In general, to diagnose it, the symptoms must last during the pre-menstrual period, but over several months, to ensure that they are indeed cycle-related symptoms.

Our advice to reduce the impact of PMS!

Of course, there are solutions to reduce the impact and symptoms. Even if it can be hard to treat since there is unfortunately no single treatment or medication that will relieve all the symptoms.

A healthy diet

Diet plays a key role in relieving cycle and period pain.
Indeed, some foods can be more inflammatory than others.

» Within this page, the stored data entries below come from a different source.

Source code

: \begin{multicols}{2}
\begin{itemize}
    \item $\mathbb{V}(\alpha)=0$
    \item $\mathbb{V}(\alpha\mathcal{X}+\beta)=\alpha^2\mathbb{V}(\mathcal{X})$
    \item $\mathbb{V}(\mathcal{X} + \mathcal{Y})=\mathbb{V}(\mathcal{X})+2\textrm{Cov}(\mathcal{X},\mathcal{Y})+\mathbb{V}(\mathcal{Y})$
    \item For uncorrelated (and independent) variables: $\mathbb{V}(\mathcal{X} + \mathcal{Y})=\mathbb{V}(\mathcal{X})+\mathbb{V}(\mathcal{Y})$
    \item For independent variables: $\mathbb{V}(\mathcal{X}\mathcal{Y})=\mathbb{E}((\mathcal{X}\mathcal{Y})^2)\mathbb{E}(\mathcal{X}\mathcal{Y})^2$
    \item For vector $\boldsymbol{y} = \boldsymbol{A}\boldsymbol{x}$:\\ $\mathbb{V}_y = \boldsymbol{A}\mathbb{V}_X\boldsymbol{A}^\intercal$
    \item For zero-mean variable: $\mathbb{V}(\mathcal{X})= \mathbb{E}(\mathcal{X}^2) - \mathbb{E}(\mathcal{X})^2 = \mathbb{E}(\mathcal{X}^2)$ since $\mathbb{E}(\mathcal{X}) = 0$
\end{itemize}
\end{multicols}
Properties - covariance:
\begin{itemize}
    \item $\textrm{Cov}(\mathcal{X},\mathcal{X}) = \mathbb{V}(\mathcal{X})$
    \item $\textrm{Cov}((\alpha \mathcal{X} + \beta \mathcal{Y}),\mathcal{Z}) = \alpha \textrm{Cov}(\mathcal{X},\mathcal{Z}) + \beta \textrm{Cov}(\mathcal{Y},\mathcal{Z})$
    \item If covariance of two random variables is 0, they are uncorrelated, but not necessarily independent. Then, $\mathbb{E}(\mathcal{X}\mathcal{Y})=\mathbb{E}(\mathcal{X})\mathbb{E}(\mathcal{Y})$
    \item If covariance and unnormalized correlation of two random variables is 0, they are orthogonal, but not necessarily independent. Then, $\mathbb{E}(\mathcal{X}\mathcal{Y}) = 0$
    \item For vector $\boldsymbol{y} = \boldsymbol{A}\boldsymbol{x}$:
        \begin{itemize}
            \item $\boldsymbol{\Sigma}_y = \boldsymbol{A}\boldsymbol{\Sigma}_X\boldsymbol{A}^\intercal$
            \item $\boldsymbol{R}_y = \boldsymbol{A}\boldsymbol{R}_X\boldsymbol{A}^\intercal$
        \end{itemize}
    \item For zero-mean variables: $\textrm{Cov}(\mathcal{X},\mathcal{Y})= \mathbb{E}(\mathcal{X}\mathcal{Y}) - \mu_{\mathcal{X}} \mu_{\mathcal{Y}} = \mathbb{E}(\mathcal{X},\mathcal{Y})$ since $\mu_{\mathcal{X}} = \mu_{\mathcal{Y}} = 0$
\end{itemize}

For example, it is recommended to avoid certain foods such as hot dogs, chips, sodas, coffee, processed and canned foods and red meat. On the other hand, it is recommended to consume fruits, vegetables, wholemeal bread, wholemeal pasta, foods rich in fiber, lean meats and foods rich in calcium and vitamin D. You can also consume more protein, less sugar and caffeine. It is advisable to choose organic foods, which are much better for your health! Finally, drink plenty of water to help with digestion!

Good stress management

The stress hormone cortisol increases PMS symptoms, including aches and pains, anxiety and depression. You can learn to manage your stress by practicing activities such as yoga, relaxation therapy or meditation.

Regular physical activity

When we exercise, our bodies produce the happiness hormone called endorphin. Regular exercise is an excellent way to reduce symptoms, maintain your weight and regulate your sleep. You can try several sports until you find the one that suits you and makes you feel good.

Should I see a doctor if I have PMS?

If you suffer from excessive PMS, which prevents you from living your life and your daily routine normally, talk to your doctor or your gynecologist. He or she may be able to prescribe treatments: anti-inflammatory drugs, medication or hormonal contraception such as the pill, which can relieve the symptoms.

The FAQ of premenstrual syndrome

How to treat PMS naturally?

PMS cannot be cured, but you can find natural methods that will relieve the symptoms. For example: sports, a good diet, drinking enough water and relaxation.

How can you tell the difference between PMS and early pregnancy?

PMS symptoms reappear each month before the start of your period. If your period is late and you've had risky sex, take a pregnancy test.